“Make it happen.” I have full confidence in his abilities. It’s amazing what he can accomplish when he’s throwing my money around.
I set my phone on the coffee table and bend down to feel Graham’s forehead. He still feels hot and clammy. “Hey, Derek is going to come and hang out with you until Auntie Jules gets back, okay? I have to go into the office.”
“Okay,” Graham says, his eyes never leaving his episode of Spider-Man. He’s lying on the couch on his side with his iPad propped up on the coffee table and a garbage can sitting right between him and his show. Hopefully, if there’s any more throwing up, he can aim it in the can. I already got him cleaned off as best I could and took a record-breaking fast shower myself.
“I’m going to run upstairs to my place to grab a tie.” Converting our childhood home into a two-family house—where my sisters and Graham live on the first two floors, and I have my own place on the third floor—was one of the smartest things I’ve done. “I’ll keep the door open so I can hear you. If you need me, just call. And if you need to throw up again, make it—”
“In the trash can. I knooow,” Graham says.
He must be starting to feel better if he’s already getting back to his normal smart-ass self. Audrey blames that part on me, saying I’m a bad example. Which always leads me to remind her that if she hadn’t gotten knocked up in college, I wouldn’t have to help raise my nephew after I already raised my two little sisters. She always appreciates that reminder.
I’m walking back down the stairs and tightening the knot on my tie when I hear the doorbell. Derek is less pissy about being here than I expected, probably because I tell him to get himself a nice dinner tonight and expense it.
Whereas many of my colleagues complain about not being able to find good assistants, I’ve held onto Derek for the last four years through a combination of paying him well and rewarding him when I ask him to do stupid shit that shouldn’t really be part of his job, like today.

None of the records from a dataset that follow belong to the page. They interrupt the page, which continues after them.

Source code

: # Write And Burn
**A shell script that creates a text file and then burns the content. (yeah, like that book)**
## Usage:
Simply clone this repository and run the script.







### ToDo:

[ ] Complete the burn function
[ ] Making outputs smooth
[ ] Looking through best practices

Because he’s good at what he does, Derek even booked his Uber to take me back to the office, so I’m sitting back down behind my desk before Colt arrives.
“I’m about to sign the biggest endorsement deal of my life,” he says, his huge frame filling my doorway as he walks into my office, “and you don’t even have Derek here to help us celebrate? He should at least be here offering me a beer or something!”

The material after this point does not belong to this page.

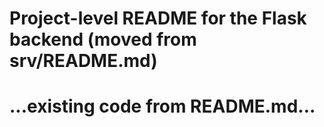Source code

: # Project-level README for the Flask backend (moved from srv/README.md)
# ...existing code from README.md...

“He’s taking care of my sick nephew. I’ll take you out for celebratory drinks another time.”
“What’s wrong with Graham?” At this point, Colt’s been my teammate, client, and friend long enough that he knows my family.
“Stomach bug.”
Colt has virtually no experience with kids, so I assume his grimace as he sits down in the chair across from me is in response to the thought of a kid throwing up. “And you made Derek go babysit him?”

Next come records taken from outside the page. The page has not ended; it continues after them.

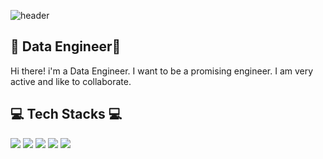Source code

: ![header](https://capsule-render.vercel.app/api?type=slice&color=auto&height=300&section=header&text=Joungminhee&fontsize=90)

## 🌷 Data Engineer🌷

Hi there! i'm a Data Engineer.
I want to be a promising engineer.
I am very active and like to collaborate.

## 💻 Tech Stacks 💻

<img src="https://img.shields.io/badge/Python-3766AB?style=flat-square&logo=Python&logoColor=white"/></a>
<img src="https://img.shields.io/badge/oracle-F80000?style=flat-square&logo=Oracle&logoColor&logoColor=white"/></a>
<img src="https://img.shields.io/badge/R-276DC3?style=flat-square&logo=R&logoColor&logoColor=white"/></a>
<img src="https://img.shields.io/badge/Visual Studio Code-5C2D91?style=flat-square&logo=Visual Studio Code&logoColor&logoColor=white"/></a>
<img src="https://img.shields.io/badge/Jupyter Notebook-F37626?style=flat-square&logo=Jupyter&logoColor&logoColor=white"/></a>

“Yes, well, I pay him accordingly. And it’s just until Jules can get back from a jobsite.” I pick up the stack of papers on my desk and slide them across my desk toward him. “You ready to sign?”
“No,” Colt says, the sarcasm evident in his voice, “I’m having second thoughts about all those zeros.”
* * *
“Are you fucking kidding me?” I growl as Derek’s name lights up my phone. It’s easy to see the screen since I’m curled up on my side on my bathroom rug with a wadded up towel serving as a pillow. I reach over and tap the phone to answer it. “What part of don’t contact me before noon was unclear?” My voice is more of a moan than a bark.
I’d texted Derek around two in the morning when I woke up sick. I told him I wouldn’t be in and that unless someone died, I’d better not hear from him.
“So, about that text ...” Derek says.
“What time is it right now?” It’s still dark out, but I can see the orange-pink light of sunrise starting to filter through the seam between the shade and the frame of my bathroom window.
“Almost seven.”
“Why the fuck are you calling me this early?”
Derek takes a deep breath. “Josh Emerson was killed yesterday in an avalanche.”
“What?” I sit up so fast the whole room spins. I curl into a sitting fetal position, with my forehead resting on my knees. My stomach is still flipping over, though not as badly as it has been for the past several hours.
“He was skiing out of bounds in Sun Valley,” Derek says, then gives me the very few details he was able to find out so far.
“Shit.” There is nothing else to say.
“What do you want me to do?” he asks.
“Print out a copy of his trust. I’ll be in as soon as I can fucking walk.”
“Do you want me to contact his family?”